[Start of Attachment]

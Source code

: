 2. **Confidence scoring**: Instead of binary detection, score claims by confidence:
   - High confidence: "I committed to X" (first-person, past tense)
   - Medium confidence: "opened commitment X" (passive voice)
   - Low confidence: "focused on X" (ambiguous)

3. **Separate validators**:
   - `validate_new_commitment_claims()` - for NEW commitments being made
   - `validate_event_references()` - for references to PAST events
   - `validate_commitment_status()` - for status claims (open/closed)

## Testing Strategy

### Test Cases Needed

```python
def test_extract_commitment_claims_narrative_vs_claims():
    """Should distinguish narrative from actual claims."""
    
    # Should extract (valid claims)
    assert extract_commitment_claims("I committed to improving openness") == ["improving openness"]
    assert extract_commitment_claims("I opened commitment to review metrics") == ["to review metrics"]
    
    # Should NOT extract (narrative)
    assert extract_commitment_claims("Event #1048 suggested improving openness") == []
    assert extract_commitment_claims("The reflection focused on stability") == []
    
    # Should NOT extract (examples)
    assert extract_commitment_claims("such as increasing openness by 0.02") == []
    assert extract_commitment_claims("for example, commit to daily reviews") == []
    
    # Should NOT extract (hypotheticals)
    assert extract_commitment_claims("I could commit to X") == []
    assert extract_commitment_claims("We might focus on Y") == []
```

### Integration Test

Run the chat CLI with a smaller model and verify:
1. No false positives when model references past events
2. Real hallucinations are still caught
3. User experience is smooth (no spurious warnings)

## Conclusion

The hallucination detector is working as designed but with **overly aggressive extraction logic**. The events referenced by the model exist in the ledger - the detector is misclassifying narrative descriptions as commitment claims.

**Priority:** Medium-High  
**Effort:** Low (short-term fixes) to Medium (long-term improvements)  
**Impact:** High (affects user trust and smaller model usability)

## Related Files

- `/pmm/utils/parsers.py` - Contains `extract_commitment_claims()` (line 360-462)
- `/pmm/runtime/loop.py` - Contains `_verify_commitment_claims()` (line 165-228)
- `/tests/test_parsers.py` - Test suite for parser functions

[End of Attachment]

Please work out how many lines of the listing hold the word "openness" and reply with only that number.

3